NPL e crediti deteriorati

Credit Village NPL Observatory – 3rd quarter 2017: 137 transfer agreements signed in 9 months, worth €63 billion. And what about credit recovery?

The NPL ball is on the verge of moving into the credit recovery court, raising the question: are traditional servicers up to this challenge? Over 1000 industry experts will attempt to determine the servicer of the future at Credit Village Day 2017 on 22 November in Milan

NPL madness. This year is undoubtedly going to be remembered for newspapers and TV news programmes constantly reporting on non-performing loans, the mass of deteriorated credits circulating in Italy and the announcements, at seemingly every turn, of major sales or purchases of huge pools of loans. 2017 has seen record values for gross book value (GBV) sold and total number of transactions.

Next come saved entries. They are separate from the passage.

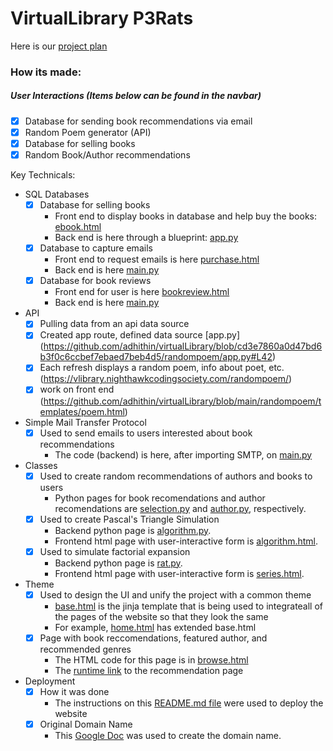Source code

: # VirtualLibrary P3Rats

Here is our [project plan](https://padlet.com/ketkic61666/Rats)

### How its made:
##### User Interactions (Items below can be found in the navbar)
- [x] Database for sending book recommendations via email
- [X] Random Poem generator (API)
- [x] Database for selling books
- [X] Random Book/Author recommendations

Key Technicals:
- SQL Databases
    - [X] Database for selling books 
        - Front end to display books in database and help buy the books: [ebook.html](https://github.com/adhithin/virtualLibrary/blob/main/emails/templates/ebooks.html)
        - Back end is here through a blueprint: [app.py](https://github.com/adhithin/virtualLibrary/blob/main/emails/app.py)
    - [x] Database to capture emails 
        - Front end to request emails is here [purchase.html](https://github.com/adhithin/virtualLibrary/blob/main/templates/purchase.html)
        - Back end is here [main.py](https://github.com/adhithin/virtualLibrary/blob/main/main.py)
    - [x] Database for book reviews
        - Front end for user is here [bookreview.html](https://github.com/adhithin/virtualLibrary/blob/main/templates/bookreview.html)
        - Back end is here [main.py](https://github.com/adhithin/virtualLibrary/blob/main/main.py)
- API 
    - [X] Pulling data from an api data source
    - [X] Created app route, defined data source [app.py] (https://github.com/adhithin/virtualLibrary/blob/cd3e7860a0d47bd6b3f0c6ccbef7ebaed7beb4d5/randompoem/app.py#L42)
    - [X] Each refresh displays a random poem, info about poet, etc.
(https://vlibrary.nighthawkcodingsociety.com/randompoem/)
    - [X] work on front end (https://github.com/adhithin/virtualLibrary/blob/main/randompoem/templates/poem.html)

- Simple Mail Transfer Protocol 
    - [x] Used to send emails to users interested about book recommendations 
         - The code (backend) is here, after importing SMTP, on [main.py](https://github.com/adhithin/virtualLibrary/blob/main/main.py)

- Classes 
    - [X] Used to create random recommendations of authors and books to users
         - Python pages for book recomendations and author recomendations are [selection.py](https://github.com/adhithin/virtualLibrary/blob/main/booksearch/selection.py) and [author.py](https://github.com/adhithin/virtualLibrary/blob/main/randompoem/author.py), respectively. 
    - [X] Used to create Pascal's Triangle Simulation
         - Backend python page is [algorithm.py](https://github.com/adhithin/virtualLibrary/blob/main/findabook/algorithm.py). 
         - Frontend html page with user-interactive form is [algorithm.html](https://github.com/adhithin/virtualLibrary/blob/main/findabook/templates/algorithm.html).  
    - [X] Used to simulate factorial expansion
         - Backend python page is [rat.py](https://github.com/adhithin/virtualLibrary/blob/main/booksmart/rat.py). 
         - Frontend html page with user-interactive form is [series.html](https://github.com/adhithin/virtualLibrary/blob/main/booksmart/templates/series.html).   
- Theme
    - [X] Used to design the UI and unify the project with a common theme
         - [base.html](https://github.com/adhithin/virtualLibrary/blob/main/templates/base.html) is the jinja template that is being used to integrateall of the pages of the website so that they look the same
         - For example, [home.html](https://github.com/adhithin/virtualLibrary/blob/21857f01f6091627cbeee9748840187f3582c106/templates/home.html#L3) has extended base.html
    - [X] Page with book reccomendations, featured author, and recommended genres
         - The HTML code for this page is in [browse.html](https://github.com/adhithin/virtualLibrary/blob/main/templates/browse.html)
         - The [runtime link](virtuallibrary.cf/browse) to the recommendation page

- Deployment
    - [X] How it was done
         - The instructions on this [README.md file](https://github.com/nighthawkcoders/flask-idea-homesite) were used to deploy the website
    - [X] Original Domain Name
         - This [Google Doc](https://docs.google.com/document/d/1nODveWp0jBzj4ZpFLgWCWTOXzLAHAPUhAQYmZJ4LhyU/edit?usp=sharing) was used to create the domain name. 



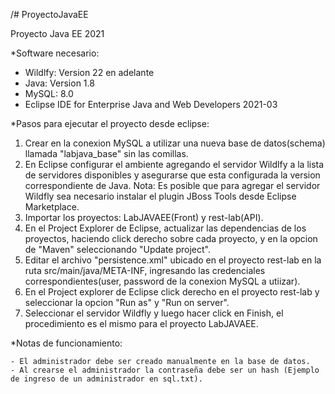 /# ProyectoJavaEE

Proyecto Java EE 2021

*Software necesario:

  - Wildlfy: Version 22 en adelante
  - Java: Version 1.8
  - MySQL: 8.0
  - Eclipse IDE for Enterprise Java and Web Developers 2021-03
  
*Pasos para ejecutar el proyecto desde eclipse:
  
  1. Crear en la conexion MySQL a utilizar una nueva base de datos(schema) llamada "labjava_base" sin las comillas.
  2. En Eclipse configurar el ambiente agregando el servidor Wildlfy a la lista de servidores disponibles y asegurarse que esta configurada la version correspondiente de Java. Nota: Es posible que para agregar el servidor Wildfly sea necesario instalar el plugin JBoss Tools desde Eclipse Marketplace.
  3. Importar los proyectos: LabJAVAEE(Front) y rest-lab(API).
  4. En el Project Explorer de Eclipse, actualizar las dependencias de los proyectos, haciendo click derecho sobre cada proyecto, y en la opcion de "Maven" seleccionando "Update project".
  5. Editar el archivo "persistence.xml" ubicado en el proyecto rest-lab en la ruta src/main/java/META-INF, ingresando las credenciales correspondientes(user, password de la conexion MySQL a utiizar).
  6. En el Project explorer de Eclipse click derecho en el proyecto rest-lab y seleccionar la opcion "Run as" y "Run on server".
  7. Seleccionar el servidor Wildfly y luego hacer click en Finish, el procedimiento es el mismo para el proyecto LabJAVAEE.
  
  *Notas de funcionamiento: 
  
    - El administrador debe ser creado manualmente en la base de datos.
    - Al crearse el administrador la contraseña debe ser un hash (Ejemplo de ingreso de un administrador en sql.txt).
    
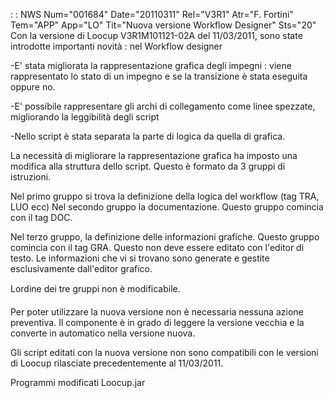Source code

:  :  : NWS Num="001684" Date="20110311" Rel="V3R1" Atr="F. Fortini" Tem="APP" App="LO" Tit="Nuova versione Workflow Designer" Sts="20"
Con la versione di Loocup V3R1M101121-02A del 11/03/2011, sono state introdotte importanti novità : 
nel Workflow designer

-E' stata migliorata la rappresentazione grafica degli impegni :  viene rappresentato lo stato di un
impegno e se la transizione è stata eseguita oppure no.

-E' possibile rappresentare gli archi di collegamento  come linee spezzate, migliorando la
leggibilità degli script

-Nello script è stata separata la parte di logica da quella di grafica.

La necessità di migliorare la rappresentazione grafica ha imposto una modifica alla struttura dello
script.
Questo è formato da 3 gruppi di istruzioni.

Nel primo gruppo si trova la definizione della logica del workflow (tag TRA, LUO ecc) 
Nel secondo gruppo la documentazione. Questo gruppo comincia con il tag DOC.

Nel terzo gruppo, la definizione delle informazioni grafiche. Questo gruppo comincia con il tag GRA.
Questo non deve essere editato con l'editor di testo. Le informazioni che vi si trovano sono generate e gestite esclusivamente dall'editor grafico.

Lordine dei tre gruppi non è modificabile.

Per poter utilizzare la nuova versione non è necessaria nessuna azione preventiva.
Il componente è in grado di leggere la versione vecchia e la converte in automatico nella versione
nuova.

Gli script editati con la nuova versione non sono compatibili con le versioni di Loocup rilasciate
precedentemente al 11/03/2011.

Programmi modificati
Loocup.jar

Credit Village’s National NPL Observatory, which has been surveying all NPL transactions since January 2016, has identified 135 completed transactions in the first 3 quarters of the year, worth an estimated €34 billion. This is more than double 2016, which saw 71 transactions with a GBV of 12.5 billion in the same period. And the year is not yet over! Adding in the binding agreements signed by Quaestio Capital, on behalf of Fondo Atlante 2, to purchase roughly 2.7 billion in NPLs from Cassa di Risparmio di Cesena, Rimini e San Miniato, and the MPS maxi transaction worth 26 billion, GBV will total €63 billion. This is in line with the recent International Monetary Fund estimate that, by the end of the year, Italian banks would sell off 65 billion in impaired loans.

But, these numbers really need to be looked at a little closer to understand the real situation. Analysis conducted by Credit Village’s Observatory shows a few interesting trends. A clear macro-trend for 2017 has been the focus on “big transactions” as nearly 80% of the total NPLs sold in the first 9 months were sold in only a few transactions, involving very few investors. This clearly leads to a question. Do these maxi sales really resolve the problem, or do they simply change it or push it down the road?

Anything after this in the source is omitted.